EV answers a long-run question: if you repeated the same bet many times, what would you earn or lose per trial on average? It does not promise any single trial will land near that number. It compares options on one scale before you commit.

EV = sum of (probability x value). Probabilities across all outcomes must sum to 1.

Example: build expected value from outcomes

List every outcome, assign a probability to each, assign a numeric value. Expected value is the probability-weighted average: EV = sum of (p x value). One flashy upside does not help if its probability is tiny.

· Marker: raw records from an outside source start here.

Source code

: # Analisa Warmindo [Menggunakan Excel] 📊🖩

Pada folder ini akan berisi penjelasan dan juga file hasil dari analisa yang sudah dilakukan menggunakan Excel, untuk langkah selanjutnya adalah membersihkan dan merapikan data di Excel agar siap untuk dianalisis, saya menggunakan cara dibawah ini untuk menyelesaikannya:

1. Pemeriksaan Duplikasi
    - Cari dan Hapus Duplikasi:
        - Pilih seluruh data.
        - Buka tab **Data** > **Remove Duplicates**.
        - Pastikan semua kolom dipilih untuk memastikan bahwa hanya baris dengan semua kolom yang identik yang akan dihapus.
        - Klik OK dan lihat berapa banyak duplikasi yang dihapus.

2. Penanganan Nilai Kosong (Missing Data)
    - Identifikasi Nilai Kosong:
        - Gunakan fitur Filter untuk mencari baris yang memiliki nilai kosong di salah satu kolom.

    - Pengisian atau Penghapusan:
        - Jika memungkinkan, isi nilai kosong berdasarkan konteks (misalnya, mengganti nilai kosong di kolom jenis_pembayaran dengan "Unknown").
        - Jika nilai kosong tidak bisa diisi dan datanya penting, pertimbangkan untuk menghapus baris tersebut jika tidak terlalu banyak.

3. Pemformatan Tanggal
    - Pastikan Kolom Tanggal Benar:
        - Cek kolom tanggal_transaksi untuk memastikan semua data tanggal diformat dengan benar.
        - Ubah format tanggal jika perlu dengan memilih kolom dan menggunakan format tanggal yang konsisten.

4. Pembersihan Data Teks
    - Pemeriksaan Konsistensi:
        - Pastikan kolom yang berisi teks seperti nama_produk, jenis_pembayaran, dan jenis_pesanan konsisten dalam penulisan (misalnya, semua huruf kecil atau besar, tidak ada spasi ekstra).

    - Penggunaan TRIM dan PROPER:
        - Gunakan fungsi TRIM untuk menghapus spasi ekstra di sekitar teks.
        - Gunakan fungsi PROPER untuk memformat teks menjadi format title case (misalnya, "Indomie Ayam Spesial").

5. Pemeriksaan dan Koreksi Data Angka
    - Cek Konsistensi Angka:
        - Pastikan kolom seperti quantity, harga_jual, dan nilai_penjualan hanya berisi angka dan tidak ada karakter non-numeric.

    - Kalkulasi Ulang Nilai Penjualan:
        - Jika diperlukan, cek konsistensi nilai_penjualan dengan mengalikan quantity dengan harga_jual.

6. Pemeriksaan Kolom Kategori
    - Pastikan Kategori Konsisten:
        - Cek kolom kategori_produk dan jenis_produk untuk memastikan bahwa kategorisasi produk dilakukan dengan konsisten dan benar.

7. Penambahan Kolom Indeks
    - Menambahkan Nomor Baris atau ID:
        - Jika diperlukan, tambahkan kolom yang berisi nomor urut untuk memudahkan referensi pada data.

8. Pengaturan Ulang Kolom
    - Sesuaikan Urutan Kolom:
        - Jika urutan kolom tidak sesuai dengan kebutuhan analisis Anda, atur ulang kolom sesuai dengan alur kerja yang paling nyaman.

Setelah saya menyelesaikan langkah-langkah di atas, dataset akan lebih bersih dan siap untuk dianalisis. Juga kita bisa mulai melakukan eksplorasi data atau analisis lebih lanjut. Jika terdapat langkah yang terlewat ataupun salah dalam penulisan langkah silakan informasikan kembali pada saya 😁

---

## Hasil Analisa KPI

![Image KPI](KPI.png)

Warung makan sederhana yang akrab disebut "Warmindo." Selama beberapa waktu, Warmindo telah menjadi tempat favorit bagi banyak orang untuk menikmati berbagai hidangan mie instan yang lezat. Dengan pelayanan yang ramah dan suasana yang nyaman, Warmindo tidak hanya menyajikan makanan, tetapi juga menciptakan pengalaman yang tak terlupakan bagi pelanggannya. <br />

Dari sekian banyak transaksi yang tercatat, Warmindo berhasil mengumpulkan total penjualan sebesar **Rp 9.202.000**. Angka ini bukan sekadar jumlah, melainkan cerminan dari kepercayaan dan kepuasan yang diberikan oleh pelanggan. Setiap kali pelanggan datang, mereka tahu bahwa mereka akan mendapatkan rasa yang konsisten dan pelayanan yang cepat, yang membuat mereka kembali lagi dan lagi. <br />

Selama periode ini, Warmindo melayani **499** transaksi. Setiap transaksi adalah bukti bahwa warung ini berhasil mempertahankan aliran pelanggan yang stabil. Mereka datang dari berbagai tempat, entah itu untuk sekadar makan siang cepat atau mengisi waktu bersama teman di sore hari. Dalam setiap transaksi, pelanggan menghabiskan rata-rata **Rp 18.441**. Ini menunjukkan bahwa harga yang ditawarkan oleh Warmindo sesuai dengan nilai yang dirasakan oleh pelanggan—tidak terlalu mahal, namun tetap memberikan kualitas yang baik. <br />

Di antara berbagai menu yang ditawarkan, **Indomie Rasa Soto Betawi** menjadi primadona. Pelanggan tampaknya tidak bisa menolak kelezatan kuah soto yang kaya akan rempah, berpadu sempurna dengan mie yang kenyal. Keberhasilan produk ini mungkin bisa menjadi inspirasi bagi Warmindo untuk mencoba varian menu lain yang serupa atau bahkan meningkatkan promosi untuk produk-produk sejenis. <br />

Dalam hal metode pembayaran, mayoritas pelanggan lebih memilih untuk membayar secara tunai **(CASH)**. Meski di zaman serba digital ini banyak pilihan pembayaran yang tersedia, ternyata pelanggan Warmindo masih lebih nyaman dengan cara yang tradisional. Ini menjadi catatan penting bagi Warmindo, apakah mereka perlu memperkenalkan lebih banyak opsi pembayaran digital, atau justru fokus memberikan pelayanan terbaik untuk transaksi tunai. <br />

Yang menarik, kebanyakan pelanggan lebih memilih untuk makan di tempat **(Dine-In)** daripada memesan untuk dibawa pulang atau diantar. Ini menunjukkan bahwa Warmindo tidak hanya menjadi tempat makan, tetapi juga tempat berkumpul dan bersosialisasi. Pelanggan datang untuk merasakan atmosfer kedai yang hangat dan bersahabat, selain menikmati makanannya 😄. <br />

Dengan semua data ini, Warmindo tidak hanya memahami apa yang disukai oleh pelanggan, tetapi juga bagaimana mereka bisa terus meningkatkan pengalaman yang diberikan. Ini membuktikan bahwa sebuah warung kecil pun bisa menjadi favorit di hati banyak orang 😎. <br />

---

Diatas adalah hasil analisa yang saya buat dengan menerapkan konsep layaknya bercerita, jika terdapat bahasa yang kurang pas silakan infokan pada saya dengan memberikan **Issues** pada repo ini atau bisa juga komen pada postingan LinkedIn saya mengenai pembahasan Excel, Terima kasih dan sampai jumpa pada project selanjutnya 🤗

Rare big win, common small wins, and frequent losses.

Big win

Probability: 10%

Value: 100

Contribution: 10.0% x 100 = 10.00

Small win

Probability: 35%

Value: 20

Contribution: 35.0% x 20 = 7.00

Loss

Probability: 55%

Value: -10

Contribution: 55.0% x -10 = -5.50

Contribution bars: each outcome's p x value

Outcome values on a number line (bar height = probability)

Expected value

11.50

Probability sum

100%

Probabilities sum to 100%. Outcome weights are valid.

Outcome	p	Value	p x value
Big win	10.0%	100	10.00
Small win	35.0%	20	7.00
Loss	55.0%	-10	-5.50
Expected value (sum)			11.50

Expected value is +11.50. If you repeated this bet many times, you would come out ahead on average by about 11.50 per trial.

Step by step

1. List outcomes. Every mutually exclusive case that can happen: win big, win small, lose, break even. Do not leave gaps.

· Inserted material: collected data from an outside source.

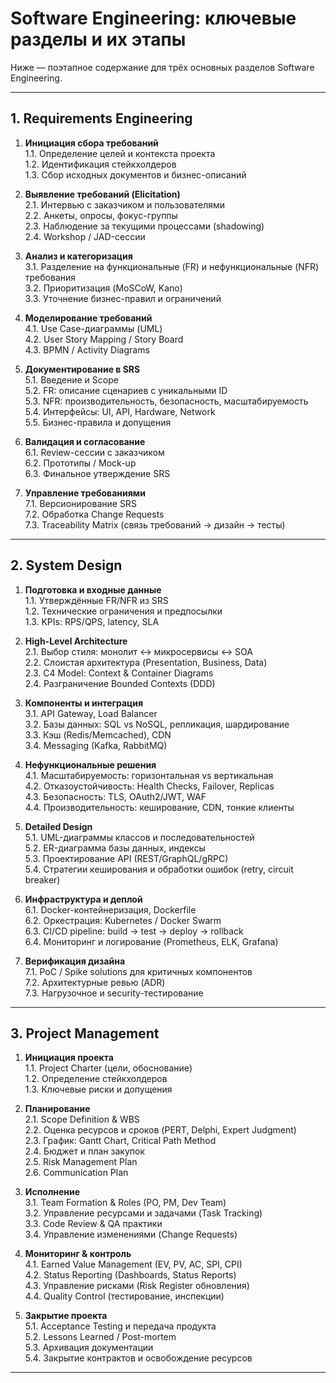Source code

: # Software Engineering: ключевые разделы и их этапы

Ниже — поэтапное содержание для трёх основных разделов Software Engineering.

---

## 1. Requirements Engineering

1. **Инициация сбора требований**  
   1.1. Определение целей и контекста проекта  
   1.2. Идентификация стейкхолдеров  
   1.3. Сбор исходных документов и бизнес-описаний

2. **Выявление требований (Elicitation)**  
   2.1. Интервью с заказчиком и пользователями  
   2.2. Анкеты, опросы, фокус-группы  
   2.3. Наблюдение за текущими процессами (shadowing)  
   2.4. Workshop / JAD-сессии

3. **Анализ и категоризация**  
   3.1. Разделение на функциональные (FR) и нефункциональные (NFR) требования  
   3.2. Приоритизация (MoSCoW, Kano)  
   3.3. Уточнение бизнес-правил и ограничений

4. **Моделирование требований**  
   4.1. Use Case-диаграммы (UML)  
   4.2. User Story Mapping / Story Board  
   4.3. BPMN / Activity Diagrams

5. **Документирование в SRS**  
   5.1. Введение и Scope  
   5.2. FR: описание сценариев с уникальными ID  
   5.3. NFR: производительность, безопасность, масштабируемость  
   5.4. Интерфейсы: UI, API, Hardware, Network  
   5.5. Бизнес-правила и допущения

6. **Валидация и согласование**  
   6.1. Review-сессии с заказчиком  
   6.2. Прототипы / Mock-up  
   6.3. Финальное утверждение SRS

7. **Управление требованиями**  
   7.1. Версионирование SRS  
   7.2. Обработка Change Requests  
   7.3. Traceability Matrix (связь требований → дизайн → тесты)

---

## 2. System Design

1. **Подготовка и входные данные**  
   1.1. Утверждённые FR/NFR из SRS  
   1.2. Технические ограничения и предпосылки  
   1.3. KPIs: RPS/QPS, latency, SLA

2. **High-Level Architecture**  
   2.1. Выбор стиля: монолит ↔ микросервисы ↔ SOA  
   2.2. Слоистая архитектура (Presentation, Business, Data)  
   2.3. C4 Model: Context & Container Diagrams  
   2.4. Разграничение Bounded Contexts (DDD)

3. **Компоненты и интеграция**  
   3.1. API Gateway, Load Balancer  
   3.2. Базы данных: SQL vs NoSQL, репликация, шардирование  
   3.3. Кэш (Redis/Memcached), CDN  
   3.4. Messaging (Kafka, RabbitMQ)

4. **Нефункциональные решения**  
   4.1. Масштабируемость: горизонтальная vs вертикальная  
   4.2. Отказоустойчивость: Health Checks, Failover, Replicas  
   4.3. Безопасность: TLS, OAuth2/JWT, WAF  
   4.4. Производительность: кеширование, CDN, тонкие клиенты

5. **Detailed Design**  
   5.1. UML-диаграммы классов и последовательностей  
   5.2. ER-диаграмма базы данных, индексы  
   5.3. Проектирование API (REST/GraphQL/gRPC)  
   5.4. Стратегии кеширования и обработки ошибок (retry, circuit breaker)

6. **Инфраструктура и деплой**  
   6.1. Docker-контейнеризация, Dockerfile  
   6.2. Оркестрация: Kubernetes / Docker Swarm  
   6.3. CI/CD pipeline: build → test → deploy → rollback  
   6.4. Мониторинг и логирование (Prometheus, ELK, Grafana)

7. **Верификация дизайна**  
   7.1. PoC / Spike solutions для критичных компонентов  
   7.2. Архитектурные ревью (ADR)  
   7.3. Нагрузочное и security-тестирование

---

## 3. Project Management

1. **Инициация проекта**  
   1.1. Project Charter (цели, обоснование)  
   1.2. Определение стейкхолдеров  
   1.3. Ключевые риски и допущения

2. **Планирование**  
   2.1. Scope Definition & WBS  
   2.2. Оценка ресурсов и сроков (PERT, Delphi, Expert Judgment)  
   2.3. График: Gantt Chart, Critical Path Method  
   2.4. Бюджет и план закупок  
   2.5. Risk Management Plan  
   2.6. Communication Plan

3. **Исполнение**  
   3.1. Team Formation & Roles (PO, PM, Dev Team)  
   3.2. Управление ресурсами и задачами (Task Tracking)  
   3.3. Code Review & QA практики  
   3.4. Управление изменениями (Change Requests)

4. **Мониторинг & контроль**  
   4.1. Earned Value Management (EV, PV, AC, SPI, CPI)  
   4.2. Status Reporting (Dashboards, Status Reports)  
   4.3. Управление рисками (Risk Register обновления)  
   4.4. Quality Control (тестирование, инспекции)

5. **Закрытие проекта**  
   5.1. Acceptance Testing и передача продукта  
   5.2. Lessons Learned / Post-mortem  
   5.3. Архивация документации  
   5.4. Закрытие контрактов и освобождение ресурсов

---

2. Assign probabilities. Each outcome gets a weight between 0 and 1. All weights together must sum to 100%.

3. Assign values. Use the same unit for every outcome: dollars, points, hours saved. Losses are negative.

4. Multiply and add. Each row contributes p x value. Expected value is the sum of those contributions.

The math

Definition

EV = p₁x₁ + p₂x₂ + ... + pₙxₙ

Probabilities should sum to 1 across the full outcome set.

Per-outcome weight

Contribution_i = p_i × x_i

Each outcome pulls EV toward its value in proportion to how likely it is. Rare huge wins contribute little unless probability is high enough.

Fair bet

EV = 0 means break-even on average

A fair coin win/lose game with equal payoffs has EV = 0. Individual trials still swing; the long-run average sits at zero.

Common mistakes

Using the best-case outcome instead of the full list. Forgetting to include losses or costs. Probabilities that do not sum to 100%. Treating a positive EV as a guarantee for one try. EV ranks bets; it does not remove variance or downside risk.

A simple application

Once EV is clear, campaign bets, inventory policies, and pipeline choices become comparable on one scale instead of best-case storytelling. The applied posts on expected value, probability, and stockout risk layer business costs and constraints on top of this definition.